I tried to update www/nginx today because there's a new version. However, building www/nginx stopped with *Error code 1* and no additional explanation. Below is the output of running `make` in the port's dir, but same output is given by `portmaster`.


```
root@azathoth:/usr/ports/www/nginx # make
 
 
*** Error code 1
 
Stop.
make[1]: stopped in /usr/ports/www/nginx
*** Error code 1
 
Stop.
make: stopped in /usr/ports/www/nginx
```

Only after running in debug mode (`make -dA`) I got the following explanation:


```
1 problem(s) in the installed packages found.'

*** Failed target:  check-vulnerable
*** Failed command: if [ -f "/var/db/pkg/vuln.xml" ]; then if [ -n "yes" ]; then if [ -x "/usr/local/sbin/pkg-static" ]; then vlist=`/usr/local/sbin/pkg-static audit "nginx-1.6.1,2"`; if [ "${vlist}" = "0 problem(s) in the installed packages found." ]; then vlist=""; fi; elif [ "nginx" = "pkg" ]; then vlist=""; fi; elif [ -x "/usr/local/sbin/portaudit" ]; then vlist=`/usr/local/sbin/portaudit -X 14 "nginx-1.6.1,2" 2>&1 | grep -vE '^[0-9]+ problem\(s\) found.' || true`; if [ -n "$vlist" ]; then vlist=`/usr/local/sbin/portaudit -X 14 "nginx-1.6.1,2" 2>&1 | grep -vE '^[0-9]+ problem\(s\) found.' || true`; fi ; else echo "===> portaudit database exists, however, portaudit is not installed!"; fi; if [ -n "$vlist" ]; then echo "===> nginx-1.6.1,2 has known vulnerabilities:"; echo "$vlist"; echo "=> Please update your ports tree and try again."; echo "=> Note: Vulnerable ports are marked as such even if there is no update available."; echo "=> If you wish to ignore this vulnerability rebuild with 'make DISABLE_VULNERABILITIES=yes'"; exit 1; fi; fi
*** Error code 1

Stop.
```

So my question is, am I doing something wrong, or should the ports have explained the problem without running make in debug mode?

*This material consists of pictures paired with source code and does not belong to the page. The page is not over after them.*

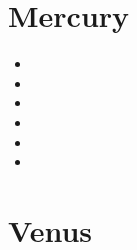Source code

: 

\section{Mercury}

\begin{small}
\begin{itemize}
\item[\twothousandseven] 
\item[\twothousandeight] 
\item[\twothousandtwelve] 
\item[\twothousandtwentyone] 
\item[\twothousandtwentytwo] 
\item[2025] 
\end{itemize}
\end{small}

 
\section{Venus}

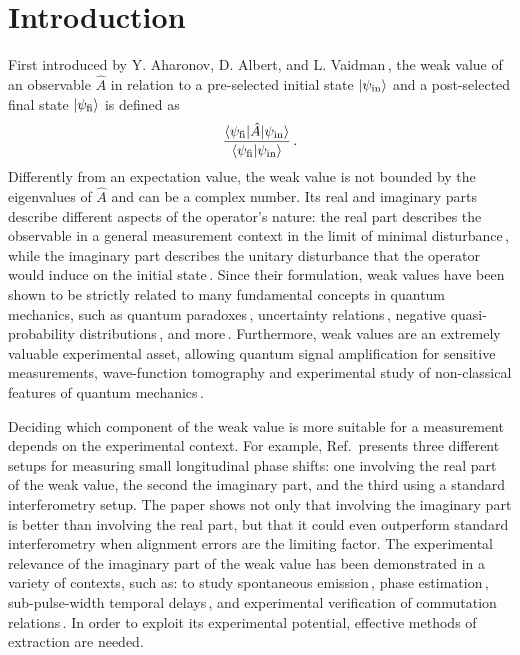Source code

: \documentclass[12pt]{iopart}
\begin{document}
\section{\label{sec:Intro}Introduction}
First introduced by Y. Aharonov, D. Albert, and L. Vaidman\,\cite{aharonov1988}, the weak value of an observable $\hat{A}$ in relation to a pre-selected initial state $\ket{\psi_\mathrm{in}}$ and a post-selected final state $\ket{\psi_\mathrm{fi}}$ is defined as
\begin{align}
    \frac{\braket{\psi_\mathrm{fi}|\hat{A}|\psi_\mathrm{in}}}{\braket{\psi_\mathrm{fi}|\psi_\mathrm{in}}}\,.
\end{align}
Differently from an expectation value, the weak value is not bounded by the eigenvalues of $\hat{A}$ and can be a complex number. Its real and imaginary parts describe different aspects of the operator's nature: the real part describes the observable in a general measurement context in the limit of minimal disturbance\,\cite{dressel2010}, while the imaginary part describes the unitary disturbance that the operator would induce on the initial state\,\cite{dressel2012}. Since their formulation, weak values have been shown to be strictly related to many fundamental concepts in quantum mechanics, such as quantum paradoxes\,\cite{aharonov2002, lundeen2009}, uncertainty relations\,\cite{Hall2004}, negative quasi-probability distributions\,\cite{ozawa2011, dressel2015}, and more\,\cite{dressel2010,dressel2012,dressel2015}. Furthermore, weak values are an extremely valuable experimental asset, allowing quantum signal amplification for sensitive measurements, wave-function tomography and experimental study of non-classical features of quantum mechanics\,\cite{dressel2014}. 

Deciding which component of the weak value is more suitable for a measurement depends on the experimental context. For example, Ref.\,\cite{brunner2010} presents three different setups for measuring small longitudinal phase shifts: one involving the real part of the weak value, the second the imaginary part, and the third using a standard interferometry setup. The paper shows not only that involving the imaginary part is better than involving the real part, but that it could even outperform standard interferometry when alignment errors are the limiting factor. The experimental relevance of the imaginary part of the weak value has been demonstrated in a variety of contexts, such as: to study spontaneous emission\,\cite{shomroni2013}, phase estimation\,\cite{xu2013}, sub-pulse-width temporal delays\,\cite{salazar-serrano2014}, and experimental verification of commutation relations\,\cite{wagner2021}. In order to exploit its experimental potential, effective methods of extraction are needed.
\end{document}
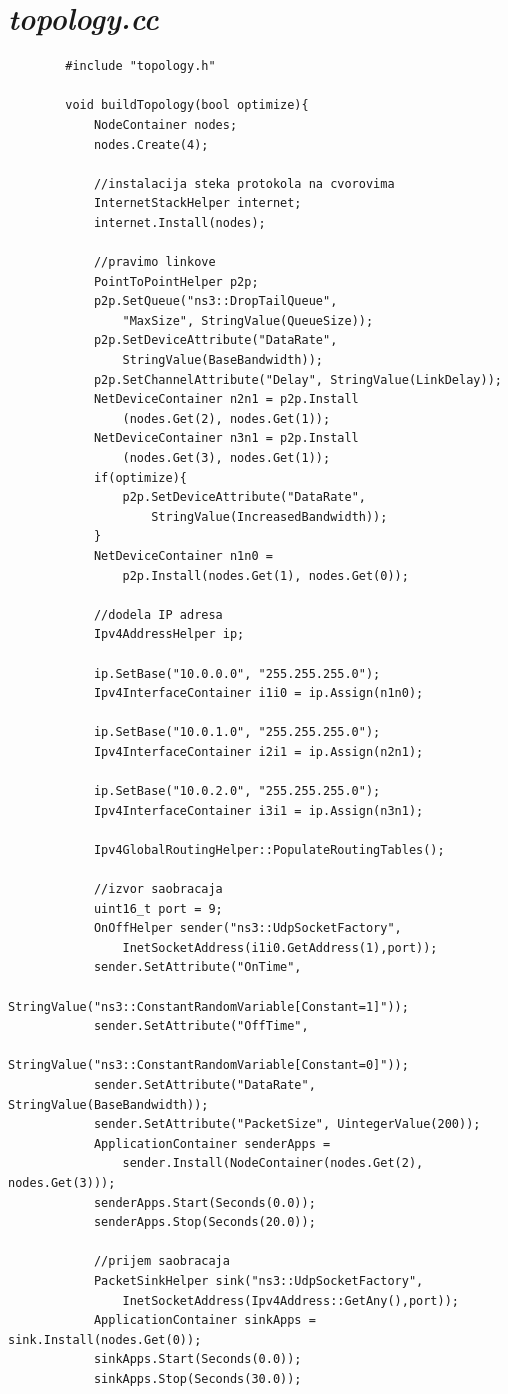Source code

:\documentclass[a4paper, 12pt, projekat]{etf}
\begin{document}
	\section*{\emph{topology.cc}}
	\begin{verbatim}
		#include "topology.h"
		
		void buildTopology(bool optimize){
			NodeContainer nodes;
			nodes.Create(4);
			
			//instalacija steka protokola na cvorovima
			InternetStackHelper internet;
			internet.Install(nodes);
			
			//pravimo linkove
			PointToPointHelper p2p;
			p2p.SetQueue("ns3::DropTailQueue", 
			    "MaxSize", StringValue(QueueSize));
			p2p.SetDeviceAttribute("DataRate", 
			    StringValue(BaseBandwidth));
			p2p.SetChannelAttribute("Delay", StringValue(LinkDelay));
			NetDeviceContainer n2n1 = p2p.Install
			    (nodes.Get(2), nodes.Get(1));
			NetDeviceContainer n3n1 = p2p.Install
			    (nodes.Get(3), nodes.Get(1));
			if(optimize){
				p2p.SetDeviceAttribute("DataRate",
				    StringValue(IncreasedBandwidth));
			}
			NetDeviceContainer n1n0 = 
			    p2p.Install(nodes.Get(1), nodes.Get(0));
			
			//dodela IP adresa
			Ipv4AddressHelper ip;
			
			ip.SetBase("10.0.0.0", "255.255.255.0");
			Ipv4InterfaceContainer i1i0 = ip.Assign(n1n0);
			
			ip.SetBase("10.0.1.0", "255.255.255.0");
			Ipv4InterfaceContainer i2i1 = ip.Assign(n2n1);
			
			ip.SetBase("10.0.2.0", "255.255.255.0");
			Ipv4InterfaceContainer i3i1 = ip.Assign(n3n1);
			
			Ipv4GlobalRoutingHelper::PopulateRoutingTables();
			
			//izvor saobracaja
			uint16_t port = 9;
			OnOffHelper sender("ns3::UdpSocketFactory", 
			    InetSocketAddress(i1i0.GetAddress(1),port));
			sender.SetAttribute("OnTime", 
			    StringValue("ns3::ConstantRandomVariable[Constant=1]"));
			sender.SetAttribute("OffTime", 
			    StringValue("ns3::ConstantRandomVariable[Constant=0]"));
			sender.SetAttribute("DataRate", StringValue(BaseBandwidth));
			sender.SetAttribute("PacketSize", UintegerValue(200));
			ApplicationContainer senderApps = 
			    sender.Install(NodeContainer(nodes.Get(2), nodes.Get(3)));
			senderApps.Start(Seconds(0.0));
			senderApps.Stop(Seconds(20.0));
			
			//prijem saobracaja
			PacketSinkHelper sink("ns3::UdpSocketFactory",
			    InetSocketAddress(Ipv4Address::GetAny(),port));
			ApplicationContainer sinkApps = sink.Install(nodes.Get(0));
			sinkApps.Start(Seconds(0.0));
			sinkApps.Stop(Seconds(30.0));
			

\end{verbatim}
\end{document}

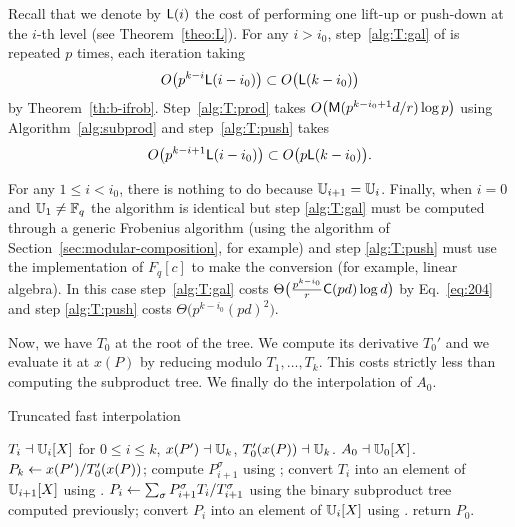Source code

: Recall that we denote by $\mathsf{L}(i)$ the cost of performing one lift-up
or push-down at the $i$-th level (see Theorem~\ref{theo:L}). For any
$i>i_0$, step~\ref{alg:T:gal} of is repeated $p$ times, each iteration
taking 
\[O\bigl(p^{k-i}\mathsf{L}(i-i_0)\bigr) \subset O\bigl(\mathsf{L}(k-i_0)\bigr)\]
by Theorem~\ref{th:b-ifrob}.  Step~\ref{alg:T:prod} takes
$O\bigl(\mathsf{M}(p^{k-i_0+1}d/r)\log p\bigr)$ using
Algorithm~\ref{alg:subprod} and step~\ref{alg:T:push} takes
\[O\bigl(p^{k-i+1}\mathsf{L}(i-i_0)\bigr) \subset
O\bigl(p\mathsf{L}(k-i_0)\bigr)\text{.}\]

For any $1\le i<i_0$, there is nothing to do because
$\mathbb{U}_{i+1}=\mathbb{U}_i$. Finally, when $i=0$ and $\mathbb{U}_1\ne\mathbb{F}_q$ the algorithm
is identical but step \ref{alg:T:gal} must be computed through a
generic Frobenius algorithm (using the algorithm of
Section~\ref{sec:modular-composition}, for example) and step
\ref{alg:T:push} must use the implementation of $F_q[c]$ to make the
conversion (for example, linear algebra). In this case
step~\ref{alg:T:gal} costs
$\Theta\bigl(\frac{p^{k-i_0}}{r}\mathsf{C}(pd)\log d \bigr)$
by Eq.~\eqref{eq:204} and step \ref{alg:T:push} costs
$\Theta\bigl(p^{k-i_0}(pd)^2\bigr)$.

Now, we have $T_0$ at the root of the tree. We compute its derivative
$T_0'$ and we evaluate it at $x(P)$ by reducing modulo
$T_1,\ldots,T_k$. This costs strictly less than computing the
subproduct tree.  We finally do the interpolation of $A_0$.

\begin{algorithm}
  \caption{Truncated fast interpolation}
  \begin{algorithmic}[1]
    \REQUIRE $T_i\dashv\mathbb{U}_i[X]$ for $0\le i\le k$, $x(P')\dashv\mathbb{U}_k$, $T_0'(x(P))\dashv\mathbb{U}_k$.
    \ENSURE $A_0\dashv\mathbb{U}_0[X]$.
    \STATE\label{alg:A}  $P_k \leftarrow x(P')/T_0'(x(P))$;
    \STATE\label{alg:A:gal} compute $P_{i+1}^\sigma$ using \hyperref[alg:iterfrobenius]{};
    \ENDFOR
    \STATE\label{alg:T:lift} convert $T_i$ into an element of $\mathbb{U}_{i+1}[X]$ using \hyperref[alg:liftup]{}.
    \STATE\label{alg:A:CRA} $P_i\leftarrow \sum_{\sigma}P_{i+1}^\sigma T_i/T_{i+1}^\sigma$ using the binary subproduct tree computed previously;
    \STATE\label{alg:A:push} convert  $P_i$ into an element of
    $\mathbb{U}_i[X]$ using \hyperref[alg:push-down]{}.
    \ENDFOR
    \STATE return $P_0$.
  \end{algorithmic}
\end{algorithm}

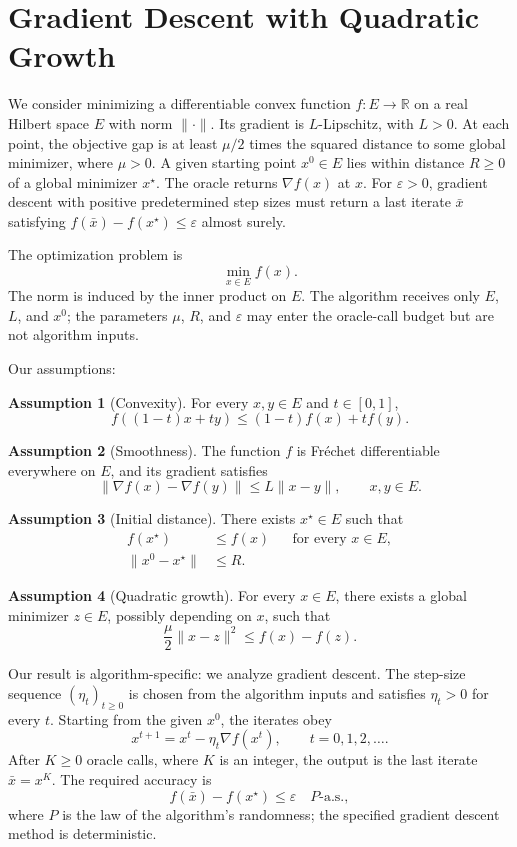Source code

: \documentclass[10pt]{article}
\theoremstyle{definition}
\newtheorem{assumption}{Assumption}
\begin{document}
\section*{Gradient Descent with Quadratic Growth}
We consider minimizing a differentiable convex function $f:E\to\mathbb{R}$ on a real Hilbert space $E$ with norm $\|\cdot\|$. Its gradient is $L$-Lipschitz, with $L>0$. At each point, the objective gap is at least $\mu/2$ times the squared distance to some global minimizer, where $\mu>0$. A given starting point $x^0\in E$ lies within distance $R\geq0$ of a global minimizer $x^\star$. The oracle returns $\nabla f(x)$ at $x$. For $\varepsilon>0$, gradient descent with positive predetermined step sizes must return a last iterate $\bar{x}$ satisfying $f(\bar{x})-f(x^\star)\leq\varepsilon$ almost surely.

The optimization problem is
\[
\min_{x\in E} f(x).
\]
The norm is induced by the inner product on $E$. The algorithm receives only $E$, $L$, and $x^0$; the parameters $\mu$, $R$, and $\varepsilon$ may enter the oracle-call budget but are not algorithm inputs.

Our assumptions:
\begin{assumption}[Convexity]
For every $x,y\in E$ and $t\in[0,1]$,
\[
f((1-t)x+ty)\leq (1-t)f(x)+t f(y).
\]
\end{assumption}

\begin{assumption}[Smoothness]
The function $f$ is Fr\'echet differentiable everywhere on $E$, and its gradient satisfies
\[
\|\nabla f(x)-\nabla f(y)\|\leq L\|x-y\|,
\qquad x,y\in E.
\]
\end{assumption}

\begin{assumption}[Initial distance]
There exists $x^\star\in E$ such that
\[
\begin{aligned}
f(x^\star)&\leq f(x) &&\text{for every }x\in E,\\
\|x^0-x^\star\|&\leq R.
\end{aligned}
\]
\end{assumption}

\begin{assumption}[Quadratic growth]
For every $x\in E$, there exists a global minimizer $z\in E$, possibly depending on $x$, such that
\[
\frac{\mu}{2}\|x-z\|^2\leq f(x)-f(z).
\]
\end{assumption}

Our result is algorithm-specific: we analyze gradient descent. The step-size sequence $(\eta_t)_{t\geq0}$ is chosen from the algorithm inputs and satisfies $\eta_t>0$ for every $t$. Starting from the given $x^0$, the iterates obey
\[
x^{t+1}=x^t-\eta_t\nabla f(x^t),
\qquad t=0,1,2,\ldots.
\]
After $K\geq0$ oracle calls, where $K$ is an integer, the output is the last iterate $\bar{x}=x^K$. The required accuracy is
\[
f(\bar{x})-f(x^\star)\leq\varepsilon
\quad P\text{-a.s.},
\]
where $P$ is the law of the algorithm's randomness; the specified gradient descent method is deterministic.
\end{document}
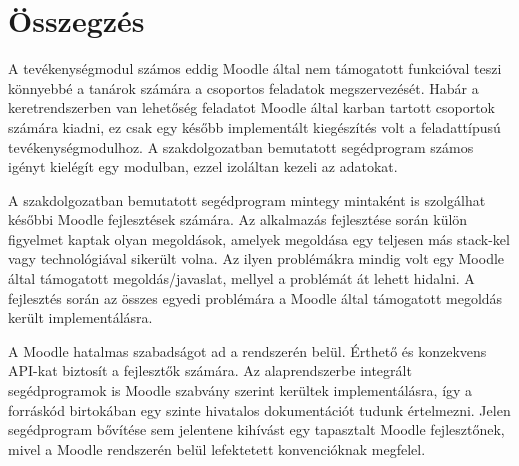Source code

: \chapter{Összegzés}
\label{ch:sum}

A tevékenységmodul számos eddig Moodle által nem támogatott funkcióval teszi könnyebbé a tanárok számára a csoportos feladatok megszervezését. Habár a keretrendszerben van lehetőség feladatot Moodle által karban tartott csoportok számára kiadni, ez csak egy később implementált kiegészítés volt a feladattípusú tevékenységmodulhoz. A szakdolgozatban bemutatott segédprogram számos igényt kielégít egy modulban, ezzel izoláltan kezeli az adatokat.

A szakdolgozatban bemutatott segédprogram mintegy mintaként is szolgálhat későbbi Moodle fejlesztések számára. Az alkalmazás fejlesztése során külön figyelmet kaptak olyan megoldások, amelyek megoldása egy teljesen más stack-kel vagy technológiával sikerült volna. Az ilyen problémákra mindig volt egy Moodle által támogatott megoldás/javaslat, mellyel a problémát át lehett hidalni. A fejlesztés során az összes egyedi problémára a Moodle által támogatott megoldás került implementálásra.

A Moodle hatalmas szabadságot ad a rendszerén belül. Érthető és konzekvens API-kat biztosít a fejlesztők számára. Az alaprendszerbe integrált segédprogramok is Moodle szabvány szerint kerültek implementálásra, így a forráskód birtokában egy szinte hivatalos dokumentációt tudunk értelmezni. Jelen segédprogram bővítése sem jelentene kihívást egy tapasztalt Moodle fejlesztőnek, mivel a Moodle rendszerén belül lefektetett konvencióknak megfelel.
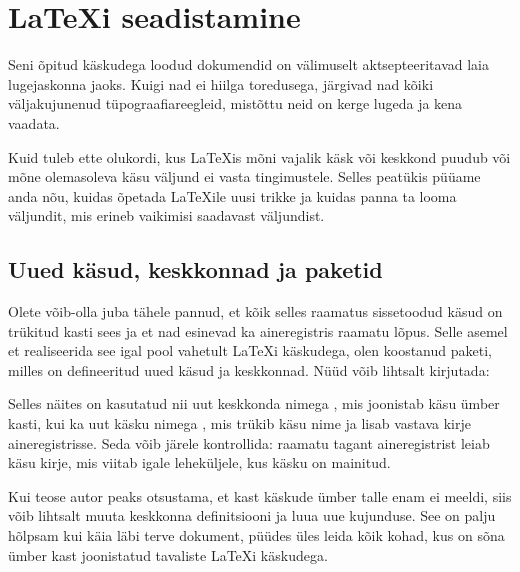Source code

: \chapter{\LaTeX i seadistamine}

\begin{intro}
Seni õpitud käskudega loodud dokumendid on välimuselt aktsepteeritavad
laia lugejaskonna jaoks. Kuigi nad ei hiilga toredusega, järgivad nad
kõiki väljakujunenud tüpograafiareegleid, mistõttu neid on kerge lugeda
ja kena vaadata.

Kuid tuleb ette olukordi, kus \LaTeX is mõni vajalik käsk või keskkond
puudub või mõne olemasoleva käsu väljund ei vasta tingimustele. Selles
peatükis püüame anda nõu, kuidas õpetada \LaTeX ile uusi trikke ja
kuidas panna ta looma väljundit, mis erineb vaikimisi saadavast
väljundist.
\end{intro}

\section{Uued käsud, keskkonnad ja paketid}

Olete võib-olla juba tähele pannud, et kõik selles raamatus sissetoodud
käsud on trükitud kasti sees ja et nad esinevad ka aineregistris raamatu
lõpus. Selle asemel et realiseerida see igal pool vahetult \LaTeX i
käskudega, olen koostanud paketi, milles on defineeritud uued
käsud ja keskkonnad. Nüüd võib lihtsalt kirjutada:

\begin{example}
\begin{lscommand}
\end{lscommand}
\end{example}

Selles näites on kasutatud nii uut keskkonda nimega , mis
joonistab käsu ümber kasti, kui ka uut käsku nimega , mis trükib
käsu nime ja lisab vastava kirje aineregistrisse. Seda võib järele
kontrollida: raamatu tagant aineregistrist leiab käsu  kirje,
mis viitab igale leheküljele, kus käsku  on mainitud.

Kui teose autor peaks otsustama, et kast käskude ümber talle enam ei
meeldi, siis võib lihtsalt muuta keskkonna 
definitsiooni ja luua uue kujunduse. See on palju hõlpsam kui käia läbi
terve dokument, püüdes üles leida kõik kohad, kus on sõna ümber kast
joonistatud tavaliste \LaTeX i käskudega.

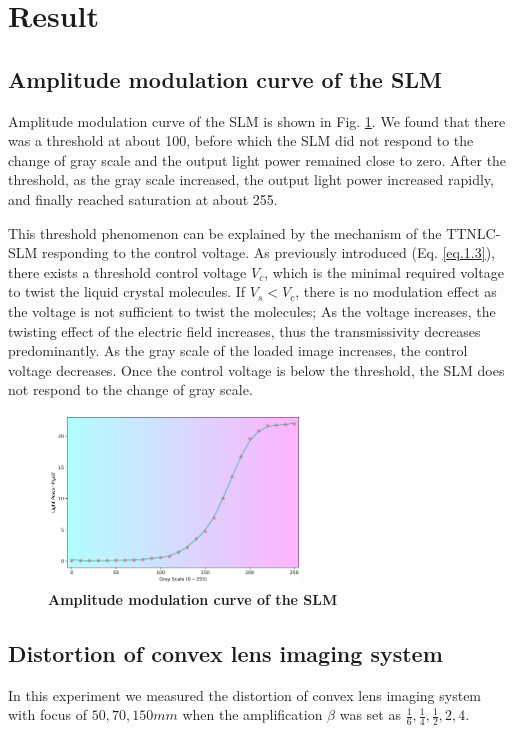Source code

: \documentclass[10pt,a4paper,twocolumn,twoside,UTF8]{article}
\begin{document}

\section{Result}
	\subsection{Amplitude modulation curve of the SLM}
	Amplitude modulation curve of the SLM is shown in Fig. \ref{fig.1.1}. We found that there was a threshold at about 100, 
	before which the SLM did not respond to the change of gray scale and the output light power remained close to zero. 
	After the threshold, as the gray scale increased, the output light power increased rapidly, and finally reached saturation at about 255.
	
	This threshold phenomenon can be explained by the mechanism of the TTNLC-SLM responding to the control voltage. 
	As previously introduced (Eq. \ref{eq.1.3}), there exists a threshold control voltage $V_c$, which is the minimal required voltage to twist the liquid crystal molecules.
	If $V_s < V_c$, there is no modulation effect as the voltage is not sufficient to twist the molecules; As the voltage increases, the twisting effect of the electric field increases, thus the transmissivity decreases predominantly.
	As the gray scale of the loaded image increases, the control voltage decreases. Once the control voltage is below the threshold, the SLM does not respond to the change of gray scale.

	\begin{figure}[htbp]
		\centering
		\includegraphics[width=0.6\textwidth]{attachments/fig.1.1.png}
		\caption{\textbf{Amplitude modulation curve of the SLM}}
		\label{fig.1.1}
	\end{figure}

	\subsection{Distortion of convex lens imaging system}
	In this experiment we measured the distortion of convex lens imaging system with focus of $50, 70, 150 mm$ when the amplification $\beta$ was set as $\frac{1}{6}, \frac{1}{4}, \frac{1}{2}, 2, 4$.
	
\end{document}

I did run portmaster with the verbose flag on too, but that produced no additional explanation. Another question, why did this block? According to the listed vulnerability (CVE-2014-3556) it affects nginx >=1.6.0,2 <1.6.1,2, meaning the version I was upgrading *from*. Is this a bug worth reporting, and if so, what should I report?

Thanks.

Edit: I forgot to mention, running with `DISABLE_VULNERABILITIES=yes` fixed the issue and I was able to update nginx.


----------



## drhowarddrfine (Aug 10, 2014)

AzaShog said:
			
		

> why did this block?


Cause there was a vulnerability.



> Is this a bug worth reporting


The vulnerability was probably found after you installed the previous version so it's not a bug.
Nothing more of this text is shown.